• Task to complete:
Beginning with the line below that contains "and $L(\Phi) \leq L(\Psi)+2$\\" and ending with the line that contains "All weights of", copy every line exactly. Copy nothing else.

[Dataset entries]
_ _ _ _ _

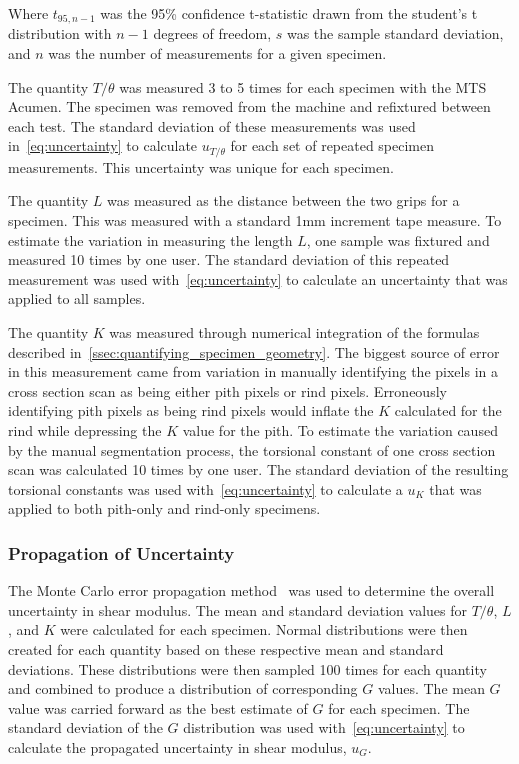 Where ${t_{95,n-1}}$ was the 95\% confidence t-statistic drawn from the student’s t distribution with ${n-1}$ degrees of freedom, ${s}$ was the sample standard deviation, and ${n}$ was the number of measurements for a given specimen.

The quantity ${T/\theta}$ was measured 3 to 5 times for each specimen with the MTS Acumen. The specimen was removed from the machine and refixtured between each test. The standard deviation of these measurements was used in~\cref{eq:uncertainty} to calculate ${u_{T/\theta}}$ for each set of repeated specimen measurements. This uncertainty was unique for each specimen.

The quantity ${L}$ was measured as the distance between the two grips for a specimen. This was measured with a standard 1mm increment tape measure. To estimate the variation in measuring the length ${L}$, one sample was fixtured and measured 10 times by one user. The standard deviation of this repeated measurement was used with~\cref{eq:uncertainty} to calculate an uncertainty that was applied to all samples.

The quantity ${K}$ was measured through numerical integration of the formulas described in~\cref{ssec:quantifying_specimen_geometry}. The biggest source of error in this measurement came from variation in manually identifying the pixels in a cross section scan as being either pith pixels or rind pixels. Erroneously identifying pith pixels as being rind pixels would inflate the ${K}$ calculated for the rind while depressing the ${K}$ value for the pith. To estimate the variation caused by the manual segmentation process, the torsional constant of one cross section scan was calculated 10 times by one user. The standard deviation of the resulting torsional constants was used with~\cref{eq:uncertainty} to calculate a ${u_{K}}$ that was applied to both pith-only and rind-only specimens.

\subsubsection{Propagation of Uncertainty}
\label{ssec:propagation_of_uncertainty}
The Monte Carlo error propagation method~ was used to determine the overall uncertainty in shear modulus. The mean and standard deviation values for ${T/\theta}$, ${L}$, and ${K}$ were calculated for each specimen. Normal distributions were then created for each quantity based on these respective mean and standard deviations. These distributions were then sampled 100 times for each quantity and combined to produce a distribution of corresponding ${G}$ values. The mean ${G}$ value was carried forward as the best estimate of ${G}$ for each specimen. The standard deviation of the ${G}$ distribution was used with~\cref{eq:uncertainty} to calculate the propagated uncertainty in shear modulus, ${u_{G}}$.

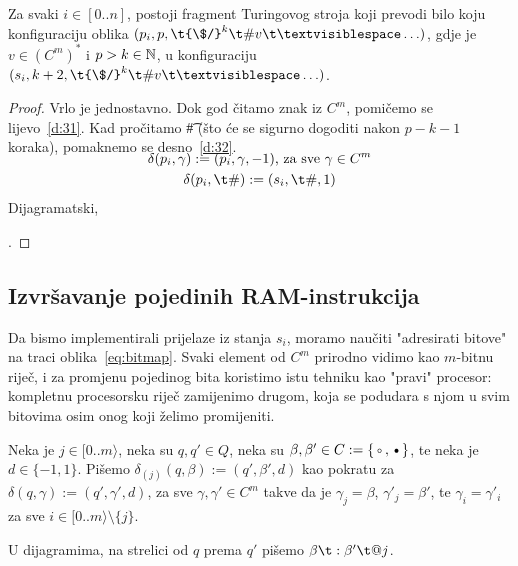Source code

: \begin{lema}\label{lm:pi>si}
Za svaki $i\in[0..n]$, postoji fragment Turingovog stroja koji prevodi bilo koju konfiguraciju oblika $(p_i,p,\t{\$/}^k\t\#v\bl\ldots)$, gdje je $v\in(C^m)^*$ i $p>k\in{\mathbb N}$, u konfiguraciju $(s_i,k+2,\t{\$/}^k\t\#v\bl\ldots)$.
\end{lema}
\begin{proof}
Vrlo je jednostavno. Dok god čitamo znak iz $C^m$, pomičemo se lijevo~\eqref{d:31}. Kad pročitamo \t\# (što će se sigurno dogoditi nakon $p-k-1$ koraka), pomaknemo se desno~\eqref{d:32}.
\begin{gather}
\SwapAboveDisplaySkip
\label{d:31}
    \delta(p_i,\gamma):=(p_i,\gamma,-1)\text{, za sve }\gamma\in C^m\\
\label{d:32}
    \delta(p_i,\t\#):=(s_i,\t\#,1)
\end{gather}
Dijagramatski,
\;.
\end{proof}

\subsection{Izvršavanje pojedinih RAM-instrukcija}

Da bismo implementirali prijelaze iz stanja $s_i$, moramo naučiti "adresirati bitove" na traci oblika~\eqref{eq:bitmap}. Svaki element od $C^m$ prirodno vidimo kao $m$-bitnu riječ, i za promjenu pojedinog bita koristimo istu tehniku kao "pravi" procesor: kompletnu procesorsku riječ zamijenimo drugom, koja se podudara s njom u svim bitovima osim onog koji želimo promijeniti.

\begin{definicija}\label{def:trag}
Neka je $j\in[0..m\rangle$, neka su $q,q'\in Q$, neka su $\beta,\beta'\in C:=\{\text\textopenbullet,\text\textbullet\}$, te neka je $d\in\{-1,1\}$. Pišemo $\delta_{(j)}(q,\beta):=(q',\beta',d)$ kao pokratu za
$\delta(q,\gamma):=(q',\gamma',d)$\text,
za sve $\gamma,\gamma'\in C^m$ takve da je $\gamma_j=\beta$, $\gamma'_j=\beta'$, te $\gamma_i=\gamma'_i$ za sve $i\in[0..m\rangle\setminus\{j\}$.

U dijagramima, na strelici od $q$ prema $q'$ pišemo $\beta\t:\beta'\t@j$.
\end{definicija}

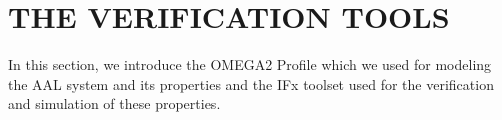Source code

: \documentclass[a4paper,twoside]{article}
\def\sysml{\textsc{SysML}}
\def\uml{\textsc{Uml}}
\begin{document}



\section{\uppercase{The verification tools}}
\label{sec:tools}
\noindent In this section, we introduce the OMEGA2 Profile which we used for modeling the AAL system and its properties and the IFx toolset used for the verification and simulation of these properties. 
\end{document}
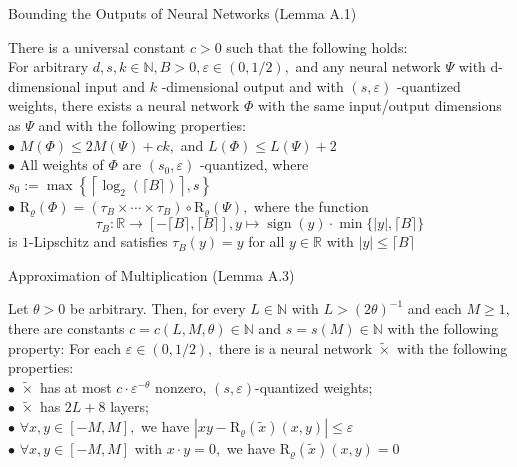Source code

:\documentclass{if-beamer}
\begin{document}
\begin{frame}{Bounding the Outputs of Neural Networks (Lemma A.1)}
    \begin{tcolorbox}
        There is a universal constant $c>0$ such that the following holds:\\
        For arbitrary $d, s, k \in \mathbb{N}, B>0, \varepsilon \in(0,1 / 2),$ and any neural network $\Psi$ with d-dimensional input and
        $k$ -dimensional output and with $(s, \varepsilon)$ -quantized weights, there exists a neural network $\Phi$ with the same input/output dimensions as $\Psi$ and with the following properties:\\
        {\small
        $\bullet$ $M(\Phi) \leq 2 M(\Psi)+c k,$ and $L(\Phi) \leq L(\Psi)+2$\\
        $\bullet$ All weights of $\Phi$ are $\left(s_{0}, \varepsilon\right)$ -quantized, where $s_{0}:=\max \left\{\left\lceil\log _{2}(\lceil B\rceil)\right\rceil, s\right\}$\\
        $\bullet$ $\mathrm{R}_{\varrho}(\Phi)=\left(\tau_{B} \times \cdots \times \tau_{B}\right) \circ \mathrm{R}_{\varrho}(\Psi),$ where the function
        \[
        \tau_{B}: \mathbb{R} \rightarrow[-\lceil B\rceil,\lceil B\rceil], y \mapsto \operatorname{sign}(y) \cdot \min \{|y|,\lceil B\rceil\}
        \]
        is $1$-Lipschitz and satisfies $\tau_{B}(y)=y$ for all $y \in \mathbb{R}$ with $|y| \leq\lceil B\rceil$
        }%
    \end{tcolorbox}
\end{frame}

\begin{frame}{Approximation of Multiplication (Lemma A.3)}
    \begin{tcolorbox}
        Let $\theta>0$ be arbitrary. Then, for every $L \in \mathbb{N}$ with $L>(2 \theta)^{-1}$ and each $M \geq 1$, there are constants $c=c(L, M, \theta) \in \mathbb{N}$ and $s=s(M) \in \mathbb{N}$ with the following property: For each $\varepsilon \in(0,1 / 2),$ there is a neural network $\widetilde{\times}$ with the following properties:\\
        $\bullet$ $\widetilde{\times}$ has at most $c \cdot \varepsilon^{-\theta}$ nonzero, $(s, \varepsilon)$-quantized weights;\\
        $\bullet$ $\widetilde{\times}$ has $2L+8$ layers;\\
        $\bullet$ $\forall x, y \in[-M, M],$ we have $\left|xy-\mathrm{R}_{\varrho}(\widetilde{x})(x, y)\right| \leq \varepsilon$\\
        $\bullet$  $\forall x, y \in[-M, M]$ with $x \cdot y=0,$ we have $\mathrm{R}_{\varrho}(\widetilde{x})(x, y)=0$
    \end{tcolorbox}
\end{frame}
\end{document}
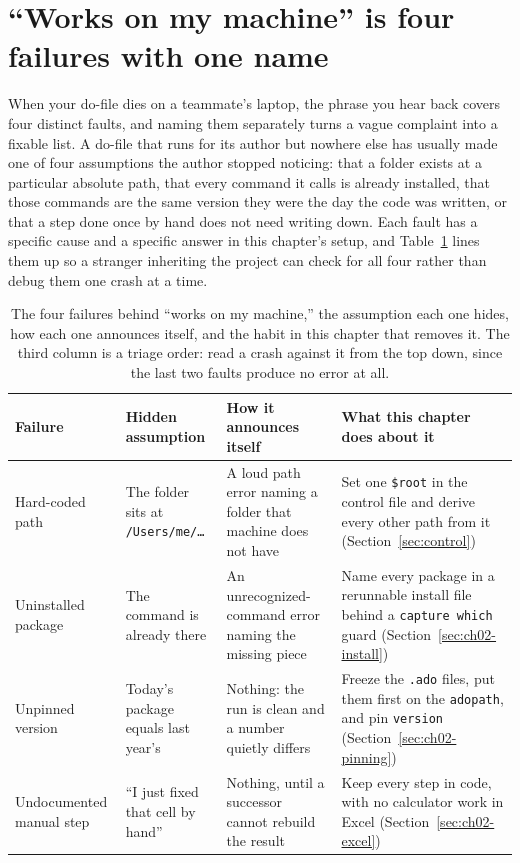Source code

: \section{\enquote{Works on my machine} is four failures with one name}\label{sec:ch02-worksonmine}
When your do-file dies on a teammate's laptop, the phrase you hear back covers four distinct faults, and naming them separately turns a vague complaint into a fixable list. A do-file that runs for its author but nowhere else has usually made one of four assumptions the author stopped noticing: that a folder exists at a particular absolute path, that every command it calls is already installed, that those commands are the same version they were the day the code was written, or that a step done once by hand does not need writing down. Each fault has a specific cause and a specific answer in this chapter's setup, and Table~\ref{tab:ch02-worksonmine} lines them up so a stranger inheriting the project can check for all four rather than debug them one crash at a time.

\begin{table}[htbp]
\centering
\footnotesize
\caption[The four ``works on my machine'' failures]{The four failures behind \enquote{works on my machine,} the assumption each one hides, how each one announces itself, and the habit in this chapter that removes it. The third column is a triage order: read a crash against it from the top down, since the last two faults produce no error at all.}
\label{tab:ch02-worksonmine}
\footnotesize
\begin{tabular}{@{}p{2.4cm}p{3.3cm}p{4.0cm}p{5.0cm}@{}}
\hline
Failure & Hidden assumption & How it announces itself & What this chapter does about it \\
\hline
Hard-coded path & The folder sits at \texttt{/Users/me/\dots} & A loud path error naming a folder that machine does not have & Set one \texttt{\$root} in the control file and derive every other path from it (Section~\ref{sec:control}) \\
Uninstalled package & The command is already there & An unrecognized-command error naming the missing piece & Name every package in a rerunnable install file behind a \texttt{capture which} guard (Section~\ref{sec:ch02-install}) \\
Unpinned version & Today's package equals last year's & Nothing: the run is clean and a number quietly differs & Freeze the \texttt{.ado} files, put them first on the \texttt{adopath}, and pin \texttt{version} (Section~\ref{sec:ch02-pinning}) \\
Undocumented manual step & \enquote{I just fixed that cell by hand} & Nothing, until a successor cannot rebuild the result & Keep every step in code, with no calculator work in Excel (Section~\ref{sec:ch02-excel}) \\
\hline
\end{tabular}
\end{table}

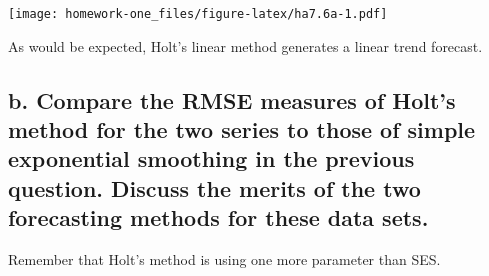 \documentclass[openany]{book}
\newenvironment{Shaded}{\begin{snugshade}}{\end{snugshade}}
\newcommand{\DataTypeTok}[1]{\textcolor[rgb]{0.13,0.29,0.53}{#1}}
\newcommand{\DecValTok}[1]{\textcolor[rgb]{0.00,0.00,0.81}{#1}}
\newcommand{\FloatTok}[1]{\textcolor[rgb]{0.00,0.00,0.81}{#1}}
\newcommand{\KeywordTok}[1]{\textcolor[rgb]{0.13,0.29,0.53}{\textbf{#1}}}
\newcommand{\NormalTok}[1]{#1}
\newcommand{\OperatorTok}[1]{\textcolor[rgb]{0.81,0.36,0.00}{\textbf{#1}}}
\newcommand{\StringTok}[1]{\textcolor[rgb]{0.31,0.60,0.02}{#1}}
\renewenvironment{quote}{\begin{myquote}}{\end{myquote}}
\begin{document}
\begin{Shaded}
\end{Shaded}

\texttt{[image: homework-one\_files/figure-latex/ha7.6a-1.pdf]}

As would be expected, Holt's linear method generates a linear trend forecast.

\hypertarget{b.-compare-the-rmse-measures-of-holts-method-for-the-two-series-to-those-of-simple-exponential-smoothing-in-the-previous-question.-discuss-the-merits-of-the-two-forecasting-methods-for-these-data-sets.}{%
\subsection{b. Compare the RMSE measures of Holt's method for the two series to those of simple exponential smoothing in the previous question. Discuss the merits of the two forecasting methods for these data sets.}\label{b.-compare-the-rmse-measures-of-holts-method-for-the-two-series-to-those-of-simple-exponential-smoothing-in-the-previous-question.-discuss-the-merits-of-the-two-forecasting-methods-for-these-data-sets.}}

\begin{quote}
Remember that Holt's method is using one more parameter than SES.
\end{quote}
\end{document}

_ _ _ _ _

• Answer to this task:
        $\bullet$ $M(\Phi) \leq 2 M(\Psi)+c k,$ and $L(\Phi) \leq L(\Psi)+2$\\
        $\bullet$ All weights of $\Phi$ are $\left(s_{0}, \varepsilon\right)$ -quantized, where $s_{0}:=\max \left\{\left\lceil\log _{2}(\lceil B\rceil)\right\rceil, s\right\}$\\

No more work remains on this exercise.